### [What you are asked to do]
Pictures stay out of the copy; set down each line of the listing below exactly.

### [Information given]
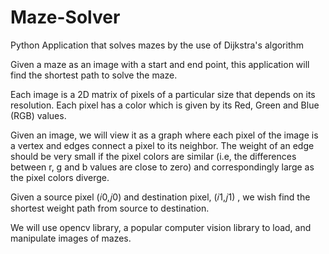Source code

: # Maze-Solver
Python Application that solves mazes by the use of Dijkstra's algorithm

Given a maze as an image with a start and end point, this application will find the shortest path to solve the maze.

Each image is a 2D matrix of pixels of a particular size that depends on its resolution. Each pixel has a color which is given by its Red, Green and Blue (RGB) values.

Given an image, we will view it as a graph where each pixel of the image is a vertex and edges connect a pixel to its neighbor. The weight of an edge should be very small if the pixel colors are similar (i.e, the differences between r, g and b values are close to zero) and correspondingly large as the pixel colors diverge.

Given a source pixel  (𝑖0,𝑗0)  and destination pixel,  (𝑖1,𝑗1) , we wish find the shortest weight path from source to destination.

We will use opencv library, a popular computer vision library to load, and manipulate images of mazes.
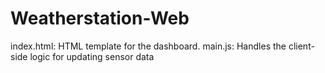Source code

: # Weatherstation-Web
index.html: HTML template for the dashboard. main.js: Handles the client-side logic for updating sensor data
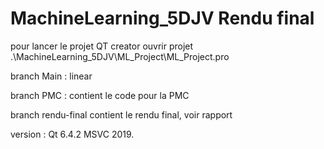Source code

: # MachineLearning_5DJV Rendu final

pour lancer le projet QT creator ouvrir projet .\MachineLearning_5DJV\ML_Project\ML_Project.pro

branch Main : linear

branch PMC : contient le code pour la PMC

branch rendu-final contient le rendu final, voir rapport

version : Qt 6.4.2 MSVC 2019.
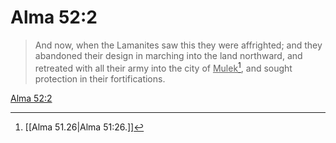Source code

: # Alma 52:2

> And now, when the Lamanites saw this they were affrighted; and they abandoned their design in marching into the land northward, and retreated with all their army into the city of <u>Mulek</u>[^a], and sought protection in their fortifications.

[Alma 52:2](https://www.churchofjesuschrist.org/study/scriptures/bofm/alma/52?lang=eng&id=p2#p2)


[^a]: [[Alma 51.26|Alma 51:26.]]
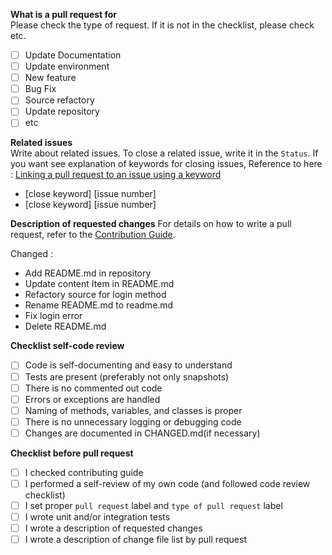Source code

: **What is a pull request for**  
Please check the type of request. If it is not in the checklist, please check etc.
- [ ] Update Documentation
- [ ] Update environment
- [ ] New feature
- [ ] Bug Fix
- [ ] Source refactory
- [ ] Update repository
- [ ] etc

**Related issues**  
Write about related issues. To close a related issue, write it in the `Status`. If you want see explanation of keywords for closing issues, Reference to here : [Linking a pull request to an issue using a keyword](https://docs.github.com/en/issues/tracking-your-work-with-issues/creating-issues/linking-a-pull-request-to-an-issue#linking-a-pull-request-to-an-issue-using-a-keyword)

- [close keyword] [issue number]
- [close keyword] [issue number]

**Description of requested changes**
For details on how to write a pull request, refer to the [Contribution Guide](../blob/master/CONTRIBUTING.md#how-to-create-pull-request).

Changed :
   - Add README.md in repository
   - Update content Item in README.md
   - Refactory source for login method
   - Rename README.md to readme.md
   - Fix login error
   - Delete README.md

**Checklist self-code review**
- [ ] Code is self-documenting and easy to understand
- [ ] Tests are present (preferably not only snapshots)
- [ ] There is no commented out code
- [ ] Errors or exceptions are handled
- [ ] Naming of methods, variables, and classes is proper
- [ ] There is no unnecessary logging or debugging code
- [ ] Changes are documented in CHANGED.md(if necessary)
      
**Checklist before pull request**
- [ ] I checked contributing guide
- [ ] I performed a self-review of my own code (and followed code review checklist)
- [ ] I set proper `pull request` label and `type of pull request` label
- [ ] I wrote unit and/or integration tests
- [ ] I wrote a description of requested changes
- [ ] I wrote a description of change file list by pull request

### [Output for this exercise]
Source code

: # Maze-Solver
Python Application that solves mazes by the use of Dijkstra's algorithm

Given a maze as an image with a start and end point, this application will find the shortest path to solve the maze.

Each image is a 2D matrix of pixels of a particular size that depends on its resolution. Each pixel has a color which is given by its Red, Green and Blue (RGB) values.

Given an image, we will view it as a graph where each pixel of the image is a vertex and edges connect a pixel to its neighbor. The weight of an edge should be very small if the pixel colors are similar (i.e, the differences between r, g and b values are close to zero) and correspondingly large as the pixel colors diverge.

Given a source pixel  (𝑖0,𝑗0)  and destination pixel,  (𝑖1,𝑗1) , we wish find the shortest weight path from source to destination.

We will use opencv library, a popular computer vision library to load, and manipulate images of mazes.
Source code

: # Weatherstation-Web
index.html: HTML template for the dashboard. main.js: Handles the client-side logic for updating sensor data
Source code

: # MachineLearning_5DJV Rendu final

pour lancer le projet QT creator ouvrir projet .\MachineLearning_5DJV\ML_Project\ML_Project.pro

branch Main : linear

branch PMC : contient le code pour la PMC

branch rendu-final contient le rendu final, voir rapport

version : Qt 6.4.2 MSVC 2019.
Source code

: # Alma 52:2

> And now, when the Lamanites saw this they were affrighted; and they abandoned their design in marching into the land northward, and retreated with all their army into the city of <u>Mulek</u>[^a], and sought protection in their fortifications.

[Alma 52:2](https://www.churchofjesuschrist.org/study/scriptures/bofm/alma/52?lang=eng&id=p2#p2)


[^a]: [[Alma 51.26|Alma 51:26.]]
Source code

: **What is a pull request for**  
Please check the type of request. If it is not in the checklist, please check etc.
- [ ] Update Documentation
- [ ] Update environment
- [ ] New feature
- [ ] Bug Fix
- [ ] Source refactory
- [ ] Update repository
- [ ] etc

**Related issues**  
Write about related issues. To close a related issue, write it in the `Status`. If you want see explanation of keywords for closing issues, Reference to here : [Linking a pull request to an issue using a keyword](https://docs.github.com/en/issues/tracking-your-work-with-issues/creating-issues/linking-a-pull-request-to-an-issue#linking-a-pull-request-to-an-issue-using-a-keyword)

- [close keyword] [issue number]
- [close keyword] [issue number]

**Description of requested changes**
For details on how to write a pull request, refer to the [Contribution Guide](../blob/master/CONTRIBUTING.md#how-to-create-pull-request).

Changed :
   - Add README.md in repository
   - Update content Item in README.md
   - Refactory source for login method
   - Rename README.md to readme.md
   - Fix login error
   - Delete README.md

**Checklist self-code review**
- [ ] Code is self-documenting and easy to understand
- [ ] Tests are present (preferably not only snapshots)
- [ ] There is no commented out code
- [ ] Errors or exceptions are handled
- [ ] Naming of methods, variables, and classes is proper
- [ ] There is no unnecessary logging or debugging code
- [ ] Changes are documented in CHANGED.md(if necessary)
      
**Checklist before pull request**
- [ ] I checked contributing guide
- [ ] I performed a self-review of my own code (and followed code review checklist)
- [ ] I set proper `pull request` label and `type of pull request` label
- [ ] I wrote unit and/or integration tests
- [ ] I wrote a description of requested changes
- [ ] I wrote a description of change file list by pull request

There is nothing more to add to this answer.